I have a <cftry outside of a <cfmail tag. Within the <cftry a variable x is set. The variable x does not survive past the </cftry> .

<cfoutput>
<cftry>
<cfmail

          from     = "[email protected]"  
          to       = "[email protected]"          
          password = "something"
          username = "[email protected]"     
          server   = "localhost"                            
          replyto  = "[email protected]"
          subject  = "try-catch"               
          type     = "html"   >   

  <cfset x = 'abc'>

  this is to test email
  </cfmail>
  success

  <cfcatch>
  <cfoutput> email failed </cfoutput>
  </cfcatch
</cftry>


<!--- there is no variable x --->
x is #x#
</cfoutput>

I would like to find some way to pick up the value of x after the end of the <cftry. I've tried setting it with diferrent scopes inside the <cftry

<cfset register.x = 'abc'>  or even
<cfset session.x = 'abc'>

But neither of those preserves x outside of the <cftry>. Can someone suggest a way to preserve x beyond the </cftry>?

like image 764
Betty Mock Avatar asked Dec 17 '22 17:12

Betty Mock


1 Answers

It looks like you have a misconception about exception handling. Code within try is only fully executed if there is no exception. As soon as an exception occurs within try, the execution is stopped and jumps to the catch.

Example 1

<cftry>

    <cfset x = "everything is ok">

    <cfcatch>
        <cfset x = "an exception occured">
    </cfcatch>
</cftry>

<cfoutput>#x#</cfoutput>

This will always output everything is ok, because the code within try can be executed without causing an exception.

Example 2

<cftry>

    <cfthrow message="I fail you!">

    <cfset x = "everything is ok">

    <cfcatch>
        <cfset x = "an exception occured">
    </cfcatch>
</cftry>

<cfoutput>#x#</cfoutput>

This will always output an exception occured, because the code within try is only executed to the point where an exception is thrown (we are doing it on purpose here with <cfthrow>).

Example 3

<cftry>

    <cfset x = "everything is ok">

    <cfthrow message="I fail you!">

    <cfcatch>
        <cfset x = "an exception occured">
    </cfcatch>
</cftry>

<cfoutput>#x#</cfoutput>

This will still output an exception occured. Although the <cfset x = "everything is ok"> statement was properly executed and set the variable x, we are still jumping to the catch due to throwing an exception.

Example 4 (this is your issue!)

<cftry>

    <cfthrow message="I fail you!">

    <cfset x = "everything is ok">

    <cfcatch>
        <!--- we are doing nothing --->
    </cfcatch>
</cftry>

<cfoutput>#x#</cfoutput>

This will throw a runtime error telling you that x is undefined. Why? Because the statement declaring x is never reached due to encountering an exception.
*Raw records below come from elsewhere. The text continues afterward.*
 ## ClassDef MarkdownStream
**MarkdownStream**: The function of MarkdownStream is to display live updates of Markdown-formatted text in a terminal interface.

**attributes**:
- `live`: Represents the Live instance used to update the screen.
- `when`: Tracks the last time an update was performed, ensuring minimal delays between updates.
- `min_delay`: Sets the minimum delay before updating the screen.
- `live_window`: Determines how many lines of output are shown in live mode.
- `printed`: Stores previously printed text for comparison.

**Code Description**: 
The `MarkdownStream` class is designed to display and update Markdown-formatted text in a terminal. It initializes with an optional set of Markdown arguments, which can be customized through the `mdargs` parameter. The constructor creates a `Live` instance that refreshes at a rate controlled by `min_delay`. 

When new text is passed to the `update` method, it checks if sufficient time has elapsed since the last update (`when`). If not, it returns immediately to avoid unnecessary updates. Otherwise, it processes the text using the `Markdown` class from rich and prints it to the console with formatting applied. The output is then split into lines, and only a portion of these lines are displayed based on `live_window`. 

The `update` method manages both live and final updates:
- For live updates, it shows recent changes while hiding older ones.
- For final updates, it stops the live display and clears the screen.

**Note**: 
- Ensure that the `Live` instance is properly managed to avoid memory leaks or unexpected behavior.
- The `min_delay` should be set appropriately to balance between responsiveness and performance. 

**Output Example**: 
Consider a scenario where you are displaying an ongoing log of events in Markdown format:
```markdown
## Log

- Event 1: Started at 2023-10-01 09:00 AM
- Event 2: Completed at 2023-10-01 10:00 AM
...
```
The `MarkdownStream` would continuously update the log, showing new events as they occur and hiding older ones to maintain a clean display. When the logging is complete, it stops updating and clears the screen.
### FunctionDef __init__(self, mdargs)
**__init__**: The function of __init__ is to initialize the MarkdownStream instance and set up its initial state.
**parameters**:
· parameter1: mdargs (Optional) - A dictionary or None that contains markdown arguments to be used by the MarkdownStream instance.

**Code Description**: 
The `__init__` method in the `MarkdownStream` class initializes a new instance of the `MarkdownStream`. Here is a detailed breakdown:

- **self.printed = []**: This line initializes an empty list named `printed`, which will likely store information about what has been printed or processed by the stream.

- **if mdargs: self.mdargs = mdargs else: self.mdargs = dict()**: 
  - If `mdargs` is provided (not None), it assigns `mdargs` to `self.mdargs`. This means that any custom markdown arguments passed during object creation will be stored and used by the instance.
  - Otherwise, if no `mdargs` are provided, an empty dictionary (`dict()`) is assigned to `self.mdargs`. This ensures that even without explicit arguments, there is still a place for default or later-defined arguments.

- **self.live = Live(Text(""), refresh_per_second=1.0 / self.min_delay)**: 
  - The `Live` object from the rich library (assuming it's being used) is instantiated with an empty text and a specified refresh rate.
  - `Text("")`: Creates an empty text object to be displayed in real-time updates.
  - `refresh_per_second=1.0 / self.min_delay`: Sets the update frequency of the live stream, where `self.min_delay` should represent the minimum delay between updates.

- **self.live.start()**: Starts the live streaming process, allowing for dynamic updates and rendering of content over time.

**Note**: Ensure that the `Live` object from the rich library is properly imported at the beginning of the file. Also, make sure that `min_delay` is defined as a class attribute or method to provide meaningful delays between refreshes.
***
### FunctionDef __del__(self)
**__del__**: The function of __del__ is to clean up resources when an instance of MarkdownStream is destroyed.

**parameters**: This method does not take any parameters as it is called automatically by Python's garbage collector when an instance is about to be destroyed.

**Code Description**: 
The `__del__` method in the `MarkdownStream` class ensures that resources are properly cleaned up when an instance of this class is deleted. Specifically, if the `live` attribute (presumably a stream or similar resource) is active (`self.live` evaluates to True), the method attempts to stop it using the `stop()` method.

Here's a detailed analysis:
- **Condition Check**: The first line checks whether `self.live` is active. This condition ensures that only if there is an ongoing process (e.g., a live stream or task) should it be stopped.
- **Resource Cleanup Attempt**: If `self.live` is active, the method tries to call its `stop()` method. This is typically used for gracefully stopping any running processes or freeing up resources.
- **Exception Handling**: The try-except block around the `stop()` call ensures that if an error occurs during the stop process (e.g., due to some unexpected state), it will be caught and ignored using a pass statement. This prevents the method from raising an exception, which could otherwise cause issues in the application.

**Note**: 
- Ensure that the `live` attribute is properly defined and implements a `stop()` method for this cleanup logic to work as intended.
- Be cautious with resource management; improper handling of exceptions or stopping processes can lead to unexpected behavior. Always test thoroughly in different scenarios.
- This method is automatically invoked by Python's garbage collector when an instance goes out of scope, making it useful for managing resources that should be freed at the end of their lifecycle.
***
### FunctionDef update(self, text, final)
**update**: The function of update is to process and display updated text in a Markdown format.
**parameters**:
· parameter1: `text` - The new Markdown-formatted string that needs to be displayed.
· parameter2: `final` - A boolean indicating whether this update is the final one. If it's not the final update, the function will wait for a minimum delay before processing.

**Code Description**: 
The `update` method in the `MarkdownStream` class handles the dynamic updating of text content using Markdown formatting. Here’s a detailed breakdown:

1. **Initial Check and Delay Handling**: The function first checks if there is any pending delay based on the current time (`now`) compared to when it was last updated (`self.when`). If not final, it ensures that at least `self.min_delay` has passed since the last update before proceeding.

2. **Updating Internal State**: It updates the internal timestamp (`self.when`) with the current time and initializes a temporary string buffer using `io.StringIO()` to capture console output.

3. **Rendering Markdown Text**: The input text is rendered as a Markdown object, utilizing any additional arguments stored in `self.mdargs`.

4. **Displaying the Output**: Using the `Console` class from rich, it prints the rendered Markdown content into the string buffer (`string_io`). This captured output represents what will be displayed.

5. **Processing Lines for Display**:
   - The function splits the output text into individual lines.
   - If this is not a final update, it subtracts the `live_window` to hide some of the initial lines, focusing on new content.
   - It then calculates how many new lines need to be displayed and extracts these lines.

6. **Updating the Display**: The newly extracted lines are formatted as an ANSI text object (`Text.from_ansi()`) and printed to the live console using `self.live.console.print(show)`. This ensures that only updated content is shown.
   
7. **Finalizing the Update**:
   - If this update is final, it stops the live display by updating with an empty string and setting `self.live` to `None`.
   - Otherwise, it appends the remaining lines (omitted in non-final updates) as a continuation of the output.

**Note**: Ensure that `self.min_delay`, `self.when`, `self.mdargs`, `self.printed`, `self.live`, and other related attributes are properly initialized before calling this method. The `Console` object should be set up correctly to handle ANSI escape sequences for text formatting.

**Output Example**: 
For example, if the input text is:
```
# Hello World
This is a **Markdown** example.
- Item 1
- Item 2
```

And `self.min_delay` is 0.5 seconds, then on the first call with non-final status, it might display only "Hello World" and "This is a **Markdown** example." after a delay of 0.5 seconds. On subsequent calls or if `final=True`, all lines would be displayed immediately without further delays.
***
And the catch doesn't introduce the variable either.

Long story short

Your <cfmail> is causing an exception and <cfset x = 'abc'> is never reached.

The Fix

Proper error handling means to meaningfullly handle caught exceptions. Don't <cfoutput> email failed </cfoutput> your way out of it and act like you don't care. Log the exception (there is <cflog> for that) and monitor it. For debugging purposes, you can use <cfrethrow> within <cfcatch> to keep the original exception instead of silently absorbing the real reason for the error.